▸ TASK PROMPT:
Exact duplicates of the lines from the top of the data through the line containing "family. The dye" are needed, with every picture left out.
──────── DATA FOR PROCESSING
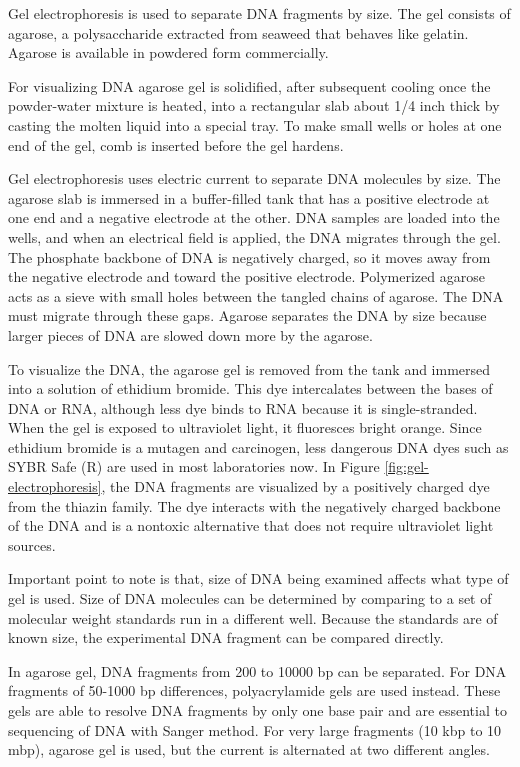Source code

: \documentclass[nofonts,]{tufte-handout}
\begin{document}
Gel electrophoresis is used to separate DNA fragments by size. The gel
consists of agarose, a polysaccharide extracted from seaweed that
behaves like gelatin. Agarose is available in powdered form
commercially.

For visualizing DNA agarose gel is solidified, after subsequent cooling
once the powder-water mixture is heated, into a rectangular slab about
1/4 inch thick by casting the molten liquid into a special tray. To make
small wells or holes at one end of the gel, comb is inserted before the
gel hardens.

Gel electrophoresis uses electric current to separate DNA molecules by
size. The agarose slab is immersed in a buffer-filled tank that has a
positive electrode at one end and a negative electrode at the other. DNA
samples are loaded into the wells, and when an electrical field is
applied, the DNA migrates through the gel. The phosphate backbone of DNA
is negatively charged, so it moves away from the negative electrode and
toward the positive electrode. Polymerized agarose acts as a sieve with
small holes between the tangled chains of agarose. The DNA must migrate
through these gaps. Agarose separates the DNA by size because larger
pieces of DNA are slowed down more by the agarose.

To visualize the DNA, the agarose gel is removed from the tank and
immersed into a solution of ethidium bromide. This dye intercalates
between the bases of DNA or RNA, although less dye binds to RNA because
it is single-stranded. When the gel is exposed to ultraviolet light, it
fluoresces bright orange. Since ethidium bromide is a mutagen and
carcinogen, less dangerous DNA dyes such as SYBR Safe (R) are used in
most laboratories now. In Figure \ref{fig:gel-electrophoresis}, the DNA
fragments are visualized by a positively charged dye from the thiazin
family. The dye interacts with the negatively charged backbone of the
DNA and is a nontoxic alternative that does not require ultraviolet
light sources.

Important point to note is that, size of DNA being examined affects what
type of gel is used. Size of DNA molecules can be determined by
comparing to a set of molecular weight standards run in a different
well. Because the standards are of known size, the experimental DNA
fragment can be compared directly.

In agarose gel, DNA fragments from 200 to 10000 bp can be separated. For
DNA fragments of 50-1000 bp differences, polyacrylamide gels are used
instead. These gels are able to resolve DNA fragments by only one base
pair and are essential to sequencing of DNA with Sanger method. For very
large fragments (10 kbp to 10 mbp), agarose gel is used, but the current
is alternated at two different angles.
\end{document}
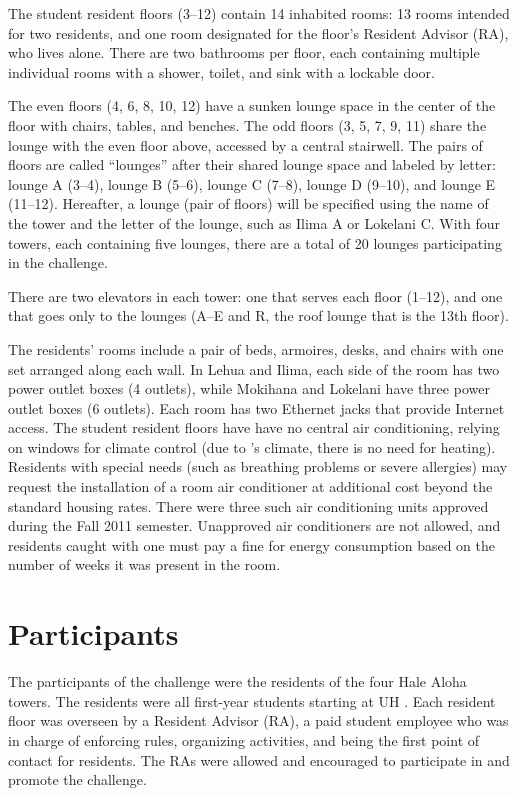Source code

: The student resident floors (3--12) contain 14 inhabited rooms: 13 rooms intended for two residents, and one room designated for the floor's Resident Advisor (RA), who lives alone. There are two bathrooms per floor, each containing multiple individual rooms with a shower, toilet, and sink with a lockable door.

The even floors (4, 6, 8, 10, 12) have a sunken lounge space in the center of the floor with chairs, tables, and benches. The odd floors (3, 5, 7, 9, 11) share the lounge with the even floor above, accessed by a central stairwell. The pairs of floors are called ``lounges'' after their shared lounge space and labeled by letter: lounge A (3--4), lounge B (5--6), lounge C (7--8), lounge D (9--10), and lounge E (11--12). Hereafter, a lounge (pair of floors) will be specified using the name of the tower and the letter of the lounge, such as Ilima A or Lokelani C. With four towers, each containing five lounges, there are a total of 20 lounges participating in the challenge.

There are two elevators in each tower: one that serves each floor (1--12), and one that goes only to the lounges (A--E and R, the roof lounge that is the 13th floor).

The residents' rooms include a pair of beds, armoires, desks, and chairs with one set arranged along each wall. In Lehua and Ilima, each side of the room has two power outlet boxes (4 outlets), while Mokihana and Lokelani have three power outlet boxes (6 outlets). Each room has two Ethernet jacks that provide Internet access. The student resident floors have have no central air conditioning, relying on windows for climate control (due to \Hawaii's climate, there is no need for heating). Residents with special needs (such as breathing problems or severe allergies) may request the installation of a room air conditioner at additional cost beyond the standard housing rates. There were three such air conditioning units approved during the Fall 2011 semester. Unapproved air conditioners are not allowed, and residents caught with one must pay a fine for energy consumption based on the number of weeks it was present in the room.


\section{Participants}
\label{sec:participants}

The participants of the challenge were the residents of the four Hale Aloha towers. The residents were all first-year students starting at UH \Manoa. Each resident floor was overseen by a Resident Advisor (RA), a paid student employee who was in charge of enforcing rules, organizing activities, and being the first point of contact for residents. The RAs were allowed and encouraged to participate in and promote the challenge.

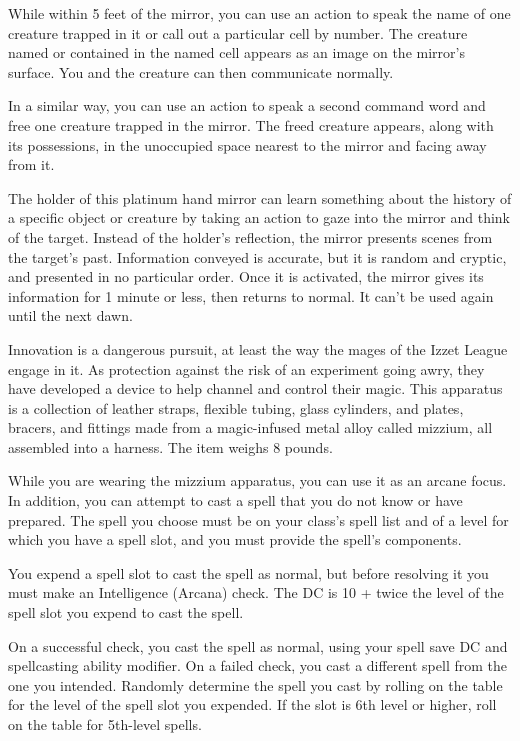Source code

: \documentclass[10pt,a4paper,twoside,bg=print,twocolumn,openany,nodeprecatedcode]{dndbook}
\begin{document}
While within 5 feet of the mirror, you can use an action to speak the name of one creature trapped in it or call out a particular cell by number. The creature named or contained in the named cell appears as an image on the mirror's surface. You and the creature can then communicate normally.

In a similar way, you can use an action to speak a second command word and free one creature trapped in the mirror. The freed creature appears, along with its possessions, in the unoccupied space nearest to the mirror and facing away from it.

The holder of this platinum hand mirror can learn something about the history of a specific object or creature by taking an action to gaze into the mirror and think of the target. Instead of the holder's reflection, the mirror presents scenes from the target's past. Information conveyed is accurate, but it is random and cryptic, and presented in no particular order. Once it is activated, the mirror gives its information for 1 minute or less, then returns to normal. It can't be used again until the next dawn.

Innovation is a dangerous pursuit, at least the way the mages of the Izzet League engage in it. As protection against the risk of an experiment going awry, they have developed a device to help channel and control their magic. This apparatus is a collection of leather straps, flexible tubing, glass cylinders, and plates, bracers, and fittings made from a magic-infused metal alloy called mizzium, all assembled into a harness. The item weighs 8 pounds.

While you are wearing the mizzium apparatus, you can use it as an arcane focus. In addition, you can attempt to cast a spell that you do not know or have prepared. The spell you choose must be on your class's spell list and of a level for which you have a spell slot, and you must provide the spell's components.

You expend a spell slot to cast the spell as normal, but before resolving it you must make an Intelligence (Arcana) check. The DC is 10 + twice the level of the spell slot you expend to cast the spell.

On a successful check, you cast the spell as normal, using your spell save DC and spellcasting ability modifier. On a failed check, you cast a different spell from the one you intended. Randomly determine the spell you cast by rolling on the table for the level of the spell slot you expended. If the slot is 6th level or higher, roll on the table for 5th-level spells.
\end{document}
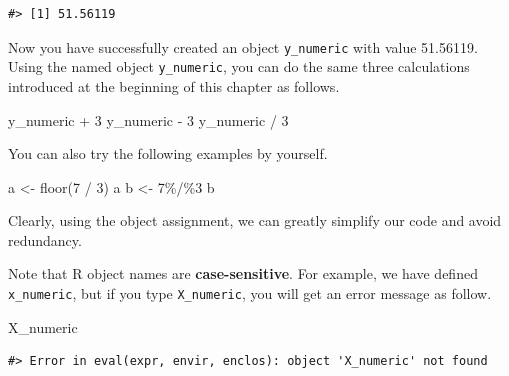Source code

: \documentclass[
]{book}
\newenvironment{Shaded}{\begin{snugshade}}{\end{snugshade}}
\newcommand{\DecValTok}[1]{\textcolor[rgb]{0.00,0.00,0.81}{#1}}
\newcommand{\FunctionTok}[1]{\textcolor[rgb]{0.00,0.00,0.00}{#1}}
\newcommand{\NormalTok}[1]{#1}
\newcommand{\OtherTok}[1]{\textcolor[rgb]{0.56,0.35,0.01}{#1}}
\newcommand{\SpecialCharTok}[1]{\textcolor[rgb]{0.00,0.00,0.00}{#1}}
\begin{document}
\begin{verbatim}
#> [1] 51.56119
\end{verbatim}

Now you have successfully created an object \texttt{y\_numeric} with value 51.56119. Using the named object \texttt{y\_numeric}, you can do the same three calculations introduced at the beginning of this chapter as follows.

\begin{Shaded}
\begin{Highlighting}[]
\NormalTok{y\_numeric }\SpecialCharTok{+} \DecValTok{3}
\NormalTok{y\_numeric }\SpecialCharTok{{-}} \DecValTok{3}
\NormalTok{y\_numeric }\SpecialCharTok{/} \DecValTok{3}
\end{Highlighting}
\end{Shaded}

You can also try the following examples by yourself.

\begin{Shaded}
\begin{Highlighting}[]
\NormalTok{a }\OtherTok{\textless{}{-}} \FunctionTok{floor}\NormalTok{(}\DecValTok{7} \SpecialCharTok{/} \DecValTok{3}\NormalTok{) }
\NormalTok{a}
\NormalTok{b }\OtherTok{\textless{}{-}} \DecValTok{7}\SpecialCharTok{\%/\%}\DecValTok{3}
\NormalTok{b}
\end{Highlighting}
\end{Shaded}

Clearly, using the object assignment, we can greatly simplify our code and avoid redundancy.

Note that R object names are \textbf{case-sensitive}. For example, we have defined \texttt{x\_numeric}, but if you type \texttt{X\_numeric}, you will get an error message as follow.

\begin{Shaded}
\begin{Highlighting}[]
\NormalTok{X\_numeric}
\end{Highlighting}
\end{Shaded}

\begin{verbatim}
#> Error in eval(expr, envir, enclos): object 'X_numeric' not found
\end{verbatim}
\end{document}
────────────────
▸ RESPONSE FOR THIS EXERCISE:
Source code

: \documentclass[nofonts,]{tufte-handout}
\begin{document}
Gel electrophoresis is used to separate DNA fragments by size. The gel
consists of agarose, a polysaccharide extracted from seaweed that
behaves like gelatin. Agarose is available in powdered form
commercially.

For visualizing DNA agarose gel is solidified, after subsequent cooling
once the powder-water mixture is heated, into a rectangular slab about
1/4 inch thick by casting the molten liquid into a special tray. To make
small wells or holes at one end of the gel, comb is inserted before the
gel hardens.

Gel electrophoresis uses electric current to separate DNA molecules by
size. The agarose slab is immersed in a buffer-filled tank that has a
positive electrode at one end and a negative electrode at the other. DNA
samples are loaded into the wells, and when an electrical field is
applied, the DNA migrates through the gel. The phosphate backbone of DNA
is negatively charged, so it moves away from the negative electrode and
toward the positive electrode. Polymerized agarose acts as a sieve with
small holes between the tangled chains of agarose. The DNA must migrate
through these gaps. Agarose separates the DNA by size because larger
pieces of DNA are slowed down more by the agarose.

To visualize the DNA, the agarose gel is removed from the tank and
immersed into a solution of ethidium bromide. This dye intercalates
between the bases of DNA or RNA, although less dye binds to RNA because
it is single-stranded. When the gel is exposed to ultraviolet light, it
fluoresces bright orange. Since ethidium bromide is a mutagen and
carcinogen, less dangerous DNA dyes such as SYBR Safe (R) are used in
most laboratories now. In Figure \ref{fig:gel-electrophoresis}, the DNA
fragments are visualized by a positively charged dye from the thiazin
family. The dye interacts with the negatively charged backbone of the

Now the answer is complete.